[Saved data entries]
* * * * * * * * *

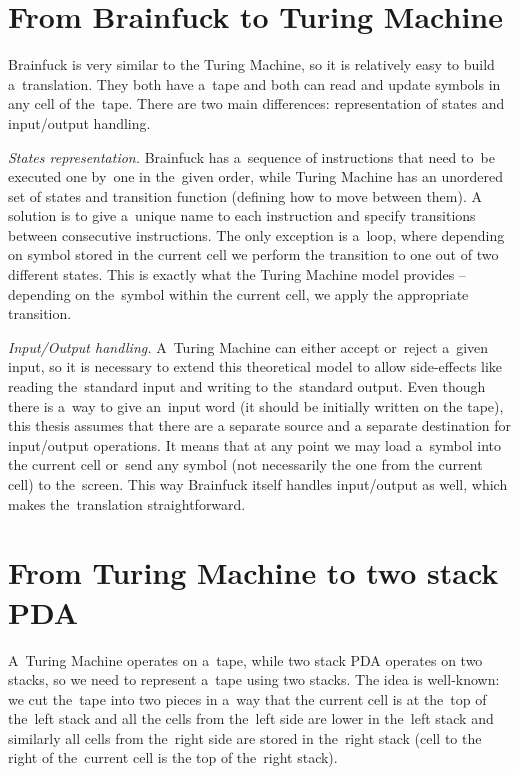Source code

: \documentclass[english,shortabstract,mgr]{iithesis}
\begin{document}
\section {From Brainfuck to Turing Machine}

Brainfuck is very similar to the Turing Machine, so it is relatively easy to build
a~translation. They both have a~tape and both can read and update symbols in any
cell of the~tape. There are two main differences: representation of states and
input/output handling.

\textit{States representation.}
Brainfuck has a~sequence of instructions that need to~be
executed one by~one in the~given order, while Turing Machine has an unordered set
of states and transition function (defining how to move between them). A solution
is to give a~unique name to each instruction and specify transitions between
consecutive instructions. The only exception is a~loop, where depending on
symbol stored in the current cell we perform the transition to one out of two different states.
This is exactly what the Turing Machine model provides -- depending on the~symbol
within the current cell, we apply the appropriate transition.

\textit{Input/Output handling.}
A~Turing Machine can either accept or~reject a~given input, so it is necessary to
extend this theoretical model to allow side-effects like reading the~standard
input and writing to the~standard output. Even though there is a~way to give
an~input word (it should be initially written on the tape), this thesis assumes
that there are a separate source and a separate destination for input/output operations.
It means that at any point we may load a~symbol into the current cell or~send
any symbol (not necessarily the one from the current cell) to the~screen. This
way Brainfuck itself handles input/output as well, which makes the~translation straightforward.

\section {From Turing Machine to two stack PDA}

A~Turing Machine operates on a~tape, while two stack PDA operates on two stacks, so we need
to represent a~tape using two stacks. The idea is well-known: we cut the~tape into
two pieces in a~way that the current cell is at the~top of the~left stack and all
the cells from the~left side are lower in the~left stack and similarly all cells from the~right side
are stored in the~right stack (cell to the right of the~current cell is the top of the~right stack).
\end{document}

* * * * * * * * *

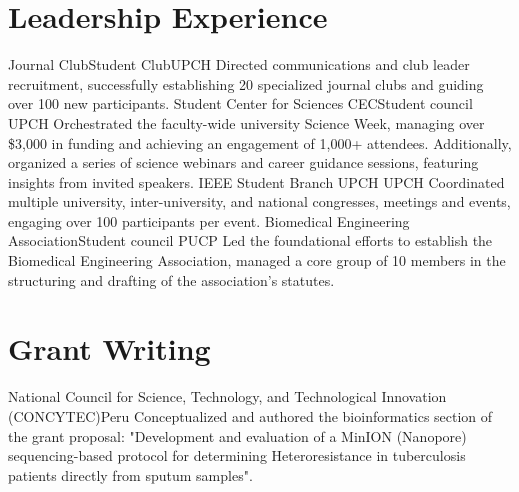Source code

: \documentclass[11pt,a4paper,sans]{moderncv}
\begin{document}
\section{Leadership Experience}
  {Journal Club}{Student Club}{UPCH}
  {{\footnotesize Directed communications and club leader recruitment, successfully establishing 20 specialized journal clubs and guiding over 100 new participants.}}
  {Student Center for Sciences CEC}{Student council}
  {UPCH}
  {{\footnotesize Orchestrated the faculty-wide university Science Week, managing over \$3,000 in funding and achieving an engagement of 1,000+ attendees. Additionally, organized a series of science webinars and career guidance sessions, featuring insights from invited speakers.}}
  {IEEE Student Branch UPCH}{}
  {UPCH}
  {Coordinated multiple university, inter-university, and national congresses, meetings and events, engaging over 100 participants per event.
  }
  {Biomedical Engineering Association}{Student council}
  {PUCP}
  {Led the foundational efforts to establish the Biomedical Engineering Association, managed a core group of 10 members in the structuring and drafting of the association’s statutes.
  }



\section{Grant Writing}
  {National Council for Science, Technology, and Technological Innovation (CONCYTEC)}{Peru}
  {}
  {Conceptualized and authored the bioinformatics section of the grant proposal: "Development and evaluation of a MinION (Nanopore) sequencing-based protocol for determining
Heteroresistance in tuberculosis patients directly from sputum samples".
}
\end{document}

* * * * * * * * *

PROBLEM TO WORK ON — When you reach the line containing "Turing Machine to" in the data above, start copying exactly, and stop after the line containing "two pieces in".

TASK RESULT —
\section {From Turing Machine to two stack PDA}

A~Turing Machine operates on a~tape, while two stack PDA operates on two stacks, so we need
to represent a~tape using two stacks. The idea is well-known: we cut the~tape into
two pieces in a~way that the current cell is at the~top of the~left stack and all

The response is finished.